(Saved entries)
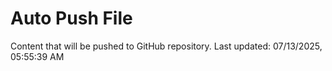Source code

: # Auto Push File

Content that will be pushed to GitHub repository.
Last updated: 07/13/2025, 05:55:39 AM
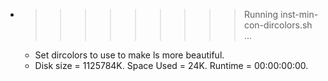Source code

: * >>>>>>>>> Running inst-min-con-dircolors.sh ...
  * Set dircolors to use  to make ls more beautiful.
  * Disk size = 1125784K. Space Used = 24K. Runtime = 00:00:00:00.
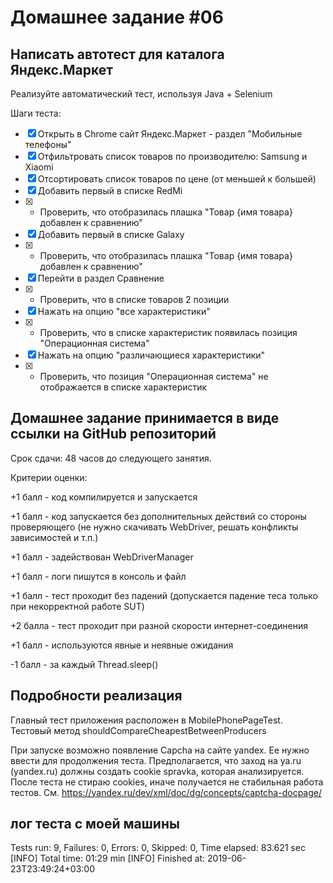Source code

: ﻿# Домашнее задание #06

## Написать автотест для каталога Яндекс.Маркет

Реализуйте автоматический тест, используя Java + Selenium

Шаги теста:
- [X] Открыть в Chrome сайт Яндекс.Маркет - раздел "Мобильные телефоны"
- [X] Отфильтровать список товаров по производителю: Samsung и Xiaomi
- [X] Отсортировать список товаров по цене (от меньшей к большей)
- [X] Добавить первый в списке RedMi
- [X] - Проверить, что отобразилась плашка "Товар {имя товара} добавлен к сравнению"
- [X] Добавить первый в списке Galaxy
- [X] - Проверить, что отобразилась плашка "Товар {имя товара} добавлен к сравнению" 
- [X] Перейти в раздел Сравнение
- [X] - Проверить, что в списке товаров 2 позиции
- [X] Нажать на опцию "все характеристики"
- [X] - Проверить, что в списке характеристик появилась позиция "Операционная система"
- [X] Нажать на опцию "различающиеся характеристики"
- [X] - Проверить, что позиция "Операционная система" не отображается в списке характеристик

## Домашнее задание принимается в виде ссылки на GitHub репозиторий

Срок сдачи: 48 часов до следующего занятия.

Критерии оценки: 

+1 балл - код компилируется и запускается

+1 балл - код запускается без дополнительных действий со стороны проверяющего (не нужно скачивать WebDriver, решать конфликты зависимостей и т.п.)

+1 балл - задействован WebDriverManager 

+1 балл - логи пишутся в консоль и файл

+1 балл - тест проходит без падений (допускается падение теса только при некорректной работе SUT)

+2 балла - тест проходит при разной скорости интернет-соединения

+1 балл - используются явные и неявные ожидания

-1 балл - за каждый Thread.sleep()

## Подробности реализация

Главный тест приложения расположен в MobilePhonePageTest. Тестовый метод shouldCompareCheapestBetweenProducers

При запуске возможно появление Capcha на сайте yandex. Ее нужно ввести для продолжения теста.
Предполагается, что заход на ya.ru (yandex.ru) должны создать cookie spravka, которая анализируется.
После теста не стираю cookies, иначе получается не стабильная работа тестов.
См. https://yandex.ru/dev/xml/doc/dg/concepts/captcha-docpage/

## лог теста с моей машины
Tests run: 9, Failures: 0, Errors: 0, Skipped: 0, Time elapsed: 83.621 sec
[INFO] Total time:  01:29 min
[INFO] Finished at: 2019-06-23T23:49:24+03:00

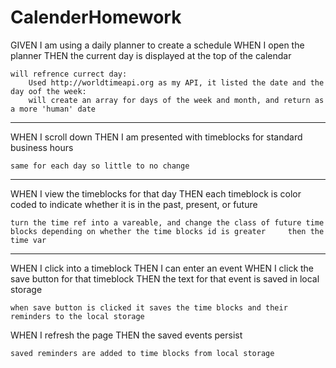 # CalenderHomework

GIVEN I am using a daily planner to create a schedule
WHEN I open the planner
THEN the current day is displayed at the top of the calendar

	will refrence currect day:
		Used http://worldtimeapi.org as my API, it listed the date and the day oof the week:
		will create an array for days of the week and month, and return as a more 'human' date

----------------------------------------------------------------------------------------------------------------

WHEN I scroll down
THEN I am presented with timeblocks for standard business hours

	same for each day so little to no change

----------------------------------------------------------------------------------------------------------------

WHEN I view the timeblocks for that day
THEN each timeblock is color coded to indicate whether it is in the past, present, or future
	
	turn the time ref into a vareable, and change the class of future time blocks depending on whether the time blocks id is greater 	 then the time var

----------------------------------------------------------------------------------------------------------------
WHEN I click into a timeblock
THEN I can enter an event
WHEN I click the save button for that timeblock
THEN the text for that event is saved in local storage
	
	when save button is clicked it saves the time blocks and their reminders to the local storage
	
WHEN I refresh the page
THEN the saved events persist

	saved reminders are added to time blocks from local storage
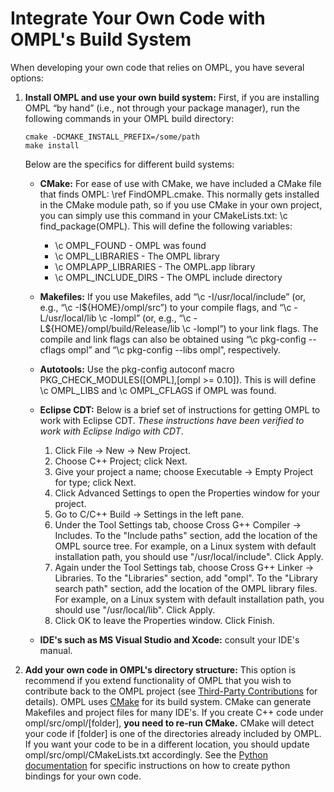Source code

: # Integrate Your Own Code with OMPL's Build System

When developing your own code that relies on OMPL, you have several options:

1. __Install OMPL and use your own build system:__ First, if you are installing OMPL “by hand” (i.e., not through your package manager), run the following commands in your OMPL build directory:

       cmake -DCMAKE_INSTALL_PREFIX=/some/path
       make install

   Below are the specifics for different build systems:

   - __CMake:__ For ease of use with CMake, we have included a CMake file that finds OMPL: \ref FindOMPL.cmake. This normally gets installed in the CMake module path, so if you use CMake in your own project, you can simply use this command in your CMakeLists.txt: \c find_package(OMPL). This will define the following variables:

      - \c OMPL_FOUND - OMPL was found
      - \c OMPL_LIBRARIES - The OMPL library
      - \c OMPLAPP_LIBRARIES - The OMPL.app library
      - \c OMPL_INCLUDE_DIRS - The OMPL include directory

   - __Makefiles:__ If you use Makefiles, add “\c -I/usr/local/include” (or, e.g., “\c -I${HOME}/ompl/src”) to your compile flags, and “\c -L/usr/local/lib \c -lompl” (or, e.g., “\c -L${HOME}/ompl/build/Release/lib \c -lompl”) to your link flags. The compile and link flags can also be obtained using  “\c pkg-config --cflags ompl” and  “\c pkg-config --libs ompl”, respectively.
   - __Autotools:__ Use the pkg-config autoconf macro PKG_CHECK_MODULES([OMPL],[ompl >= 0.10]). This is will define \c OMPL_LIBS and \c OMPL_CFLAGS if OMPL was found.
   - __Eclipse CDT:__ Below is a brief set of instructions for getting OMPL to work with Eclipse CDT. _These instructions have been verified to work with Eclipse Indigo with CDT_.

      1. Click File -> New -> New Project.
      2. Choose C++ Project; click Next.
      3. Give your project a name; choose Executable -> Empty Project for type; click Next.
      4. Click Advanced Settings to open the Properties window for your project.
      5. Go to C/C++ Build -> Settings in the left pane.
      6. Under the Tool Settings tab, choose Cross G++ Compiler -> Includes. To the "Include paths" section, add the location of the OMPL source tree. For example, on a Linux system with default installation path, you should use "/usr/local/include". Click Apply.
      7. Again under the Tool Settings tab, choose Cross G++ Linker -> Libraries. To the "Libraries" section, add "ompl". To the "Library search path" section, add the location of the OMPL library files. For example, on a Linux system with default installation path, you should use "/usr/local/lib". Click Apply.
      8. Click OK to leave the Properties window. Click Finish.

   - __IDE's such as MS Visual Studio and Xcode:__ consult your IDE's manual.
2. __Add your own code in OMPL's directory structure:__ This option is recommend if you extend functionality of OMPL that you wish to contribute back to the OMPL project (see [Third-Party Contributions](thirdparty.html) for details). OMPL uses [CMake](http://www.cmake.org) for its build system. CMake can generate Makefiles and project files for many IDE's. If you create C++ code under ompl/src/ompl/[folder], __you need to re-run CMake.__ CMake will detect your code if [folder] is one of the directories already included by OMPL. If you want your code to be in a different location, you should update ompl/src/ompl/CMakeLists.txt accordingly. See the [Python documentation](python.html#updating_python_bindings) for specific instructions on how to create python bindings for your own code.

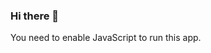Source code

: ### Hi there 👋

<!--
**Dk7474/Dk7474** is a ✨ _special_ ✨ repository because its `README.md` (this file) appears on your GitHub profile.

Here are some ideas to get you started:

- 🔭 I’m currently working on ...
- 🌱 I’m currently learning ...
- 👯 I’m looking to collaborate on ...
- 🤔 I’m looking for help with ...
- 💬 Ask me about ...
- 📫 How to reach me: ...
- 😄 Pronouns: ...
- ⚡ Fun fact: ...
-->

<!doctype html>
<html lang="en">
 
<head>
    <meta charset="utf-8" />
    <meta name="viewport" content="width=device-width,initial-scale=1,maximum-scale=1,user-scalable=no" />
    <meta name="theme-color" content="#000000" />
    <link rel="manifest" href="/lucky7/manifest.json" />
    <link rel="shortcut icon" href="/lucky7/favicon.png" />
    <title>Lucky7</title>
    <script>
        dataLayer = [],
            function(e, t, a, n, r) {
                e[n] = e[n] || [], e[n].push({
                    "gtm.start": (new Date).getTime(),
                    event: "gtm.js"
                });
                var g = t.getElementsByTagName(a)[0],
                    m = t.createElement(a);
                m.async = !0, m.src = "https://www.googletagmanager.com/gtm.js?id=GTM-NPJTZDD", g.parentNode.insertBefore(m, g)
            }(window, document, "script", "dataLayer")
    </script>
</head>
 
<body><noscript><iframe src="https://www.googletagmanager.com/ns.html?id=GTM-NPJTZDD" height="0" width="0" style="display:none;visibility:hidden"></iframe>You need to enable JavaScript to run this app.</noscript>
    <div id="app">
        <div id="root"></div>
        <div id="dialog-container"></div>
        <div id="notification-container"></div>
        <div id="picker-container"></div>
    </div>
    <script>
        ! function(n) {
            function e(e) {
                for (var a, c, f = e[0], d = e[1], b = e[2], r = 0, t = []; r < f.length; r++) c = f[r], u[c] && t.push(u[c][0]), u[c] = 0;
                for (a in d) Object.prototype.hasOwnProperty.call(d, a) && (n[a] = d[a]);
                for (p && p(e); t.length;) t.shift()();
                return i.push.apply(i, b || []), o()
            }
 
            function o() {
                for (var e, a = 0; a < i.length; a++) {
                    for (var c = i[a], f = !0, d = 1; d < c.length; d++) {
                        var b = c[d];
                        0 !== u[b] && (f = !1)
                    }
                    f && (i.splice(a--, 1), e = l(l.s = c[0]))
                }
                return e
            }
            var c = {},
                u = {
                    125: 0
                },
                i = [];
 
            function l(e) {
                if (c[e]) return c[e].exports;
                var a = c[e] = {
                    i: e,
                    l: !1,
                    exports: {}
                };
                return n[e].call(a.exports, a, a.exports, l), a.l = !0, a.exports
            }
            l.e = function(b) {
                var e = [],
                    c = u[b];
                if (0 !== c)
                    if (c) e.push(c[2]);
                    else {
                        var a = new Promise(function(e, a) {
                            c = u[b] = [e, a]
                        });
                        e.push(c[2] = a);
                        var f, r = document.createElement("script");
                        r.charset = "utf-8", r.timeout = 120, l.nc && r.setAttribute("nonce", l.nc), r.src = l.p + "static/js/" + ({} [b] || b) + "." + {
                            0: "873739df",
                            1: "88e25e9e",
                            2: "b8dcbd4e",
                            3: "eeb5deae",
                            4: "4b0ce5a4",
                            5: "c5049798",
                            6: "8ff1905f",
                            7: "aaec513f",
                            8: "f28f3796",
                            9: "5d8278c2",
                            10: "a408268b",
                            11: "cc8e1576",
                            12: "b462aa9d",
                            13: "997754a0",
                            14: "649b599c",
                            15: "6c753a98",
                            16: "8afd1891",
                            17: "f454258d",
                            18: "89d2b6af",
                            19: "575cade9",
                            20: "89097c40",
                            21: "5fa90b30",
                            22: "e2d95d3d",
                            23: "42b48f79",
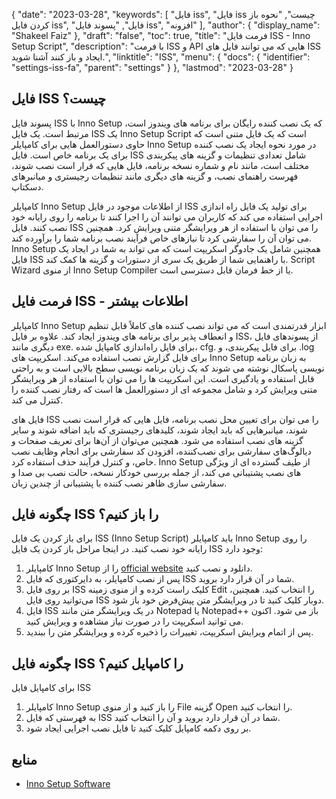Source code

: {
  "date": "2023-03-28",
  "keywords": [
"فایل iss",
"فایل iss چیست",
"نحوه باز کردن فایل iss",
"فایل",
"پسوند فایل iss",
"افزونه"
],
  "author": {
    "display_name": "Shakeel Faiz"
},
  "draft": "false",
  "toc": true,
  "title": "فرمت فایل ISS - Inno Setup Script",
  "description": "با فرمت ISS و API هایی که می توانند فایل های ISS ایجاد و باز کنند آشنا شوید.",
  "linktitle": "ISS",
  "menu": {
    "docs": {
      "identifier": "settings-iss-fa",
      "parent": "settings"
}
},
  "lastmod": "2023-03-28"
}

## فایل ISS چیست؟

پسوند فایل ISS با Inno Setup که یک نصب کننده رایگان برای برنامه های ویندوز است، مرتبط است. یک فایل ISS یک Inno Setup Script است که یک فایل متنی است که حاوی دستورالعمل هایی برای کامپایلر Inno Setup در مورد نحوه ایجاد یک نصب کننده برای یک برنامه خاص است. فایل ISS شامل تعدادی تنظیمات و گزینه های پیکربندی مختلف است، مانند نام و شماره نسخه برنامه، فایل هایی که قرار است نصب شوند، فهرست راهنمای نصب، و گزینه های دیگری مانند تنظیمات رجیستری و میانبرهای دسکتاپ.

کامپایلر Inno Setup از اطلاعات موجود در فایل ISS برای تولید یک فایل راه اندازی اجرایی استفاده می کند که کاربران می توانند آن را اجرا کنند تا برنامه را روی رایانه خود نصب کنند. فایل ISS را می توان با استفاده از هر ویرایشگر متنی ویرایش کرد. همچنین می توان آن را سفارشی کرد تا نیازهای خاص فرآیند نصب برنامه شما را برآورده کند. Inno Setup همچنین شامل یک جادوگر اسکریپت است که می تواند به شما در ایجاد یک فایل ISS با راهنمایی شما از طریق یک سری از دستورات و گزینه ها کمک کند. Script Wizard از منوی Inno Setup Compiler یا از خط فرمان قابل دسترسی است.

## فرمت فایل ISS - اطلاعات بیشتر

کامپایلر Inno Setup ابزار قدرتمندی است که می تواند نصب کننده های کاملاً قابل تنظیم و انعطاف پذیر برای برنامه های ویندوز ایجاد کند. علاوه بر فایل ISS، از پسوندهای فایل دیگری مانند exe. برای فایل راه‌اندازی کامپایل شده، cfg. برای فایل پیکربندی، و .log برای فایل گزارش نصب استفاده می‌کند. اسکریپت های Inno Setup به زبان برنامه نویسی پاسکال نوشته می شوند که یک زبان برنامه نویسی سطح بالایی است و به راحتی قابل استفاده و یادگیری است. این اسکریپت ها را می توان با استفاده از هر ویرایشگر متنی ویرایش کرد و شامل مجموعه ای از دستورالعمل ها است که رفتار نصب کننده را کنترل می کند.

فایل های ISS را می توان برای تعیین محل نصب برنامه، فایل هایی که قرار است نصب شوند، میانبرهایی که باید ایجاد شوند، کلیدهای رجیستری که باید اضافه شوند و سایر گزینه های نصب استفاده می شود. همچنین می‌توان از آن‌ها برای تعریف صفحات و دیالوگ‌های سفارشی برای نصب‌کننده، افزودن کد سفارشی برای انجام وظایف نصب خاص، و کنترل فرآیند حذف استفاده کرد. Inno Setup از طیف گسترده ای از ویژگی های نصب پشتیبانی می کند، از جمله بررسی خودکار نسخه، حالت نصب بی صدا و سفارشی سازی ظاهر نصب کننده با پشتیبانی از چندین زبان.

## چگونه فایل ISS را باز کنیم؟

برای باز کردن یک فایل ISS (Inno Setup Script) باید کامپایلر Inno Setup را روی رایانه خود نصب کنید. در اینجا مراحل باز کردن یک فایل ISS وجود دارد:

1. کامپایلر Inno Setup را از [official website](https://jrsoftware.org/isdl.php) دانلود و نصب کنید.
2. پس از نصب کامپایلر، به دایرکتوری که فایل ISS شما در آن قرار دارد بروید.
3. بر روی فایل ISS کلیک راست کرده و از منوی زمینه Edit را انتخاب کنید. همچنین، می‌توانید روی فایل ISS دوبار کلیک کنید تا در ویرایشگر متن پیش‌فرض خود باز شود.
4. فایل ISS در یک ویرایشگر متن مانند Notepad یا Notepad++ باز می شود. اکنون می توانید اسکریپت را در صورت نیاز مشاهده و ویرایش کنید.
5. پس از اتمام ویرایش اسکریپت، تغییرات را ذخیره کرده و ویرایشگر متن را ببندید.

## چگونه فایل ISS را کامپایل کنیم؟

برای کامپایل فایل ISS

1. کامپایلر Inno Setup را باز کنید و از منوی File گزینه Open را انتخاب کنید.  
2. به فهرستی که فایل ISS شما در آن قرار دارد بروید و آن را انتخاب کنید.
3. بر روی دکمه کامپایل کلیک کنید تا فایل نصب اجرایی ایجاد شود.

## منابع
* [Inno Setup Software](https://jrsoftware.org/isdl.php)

### AIM OF THE EXERCISE
Exactly the lines from the top of the entries through the line with "Реализуйте автоматический тест, используя", inclusive, must be given again, with every picture omitted.

### EXERCISE SOLUTION
Source code

: # Auto Push File

Content that will be pushed to GitHub repository.
Last updated: 07/13/2025, 05:55:39 AM
Source code

: * >>>>>>>>> Running inst-min-con-dircolors.sh ...
  * Set dircolors to use  to make ls more beautiful.
  * Disk size = 1125784K. Space Used = 24K. Runtime = 00:00:00:00.
Source code

: ﻿# Домашнее задание #06

## Написать автотест для каталога Яндекс.Маркет

Реализуйте автоматический тест, используя Java + Selenium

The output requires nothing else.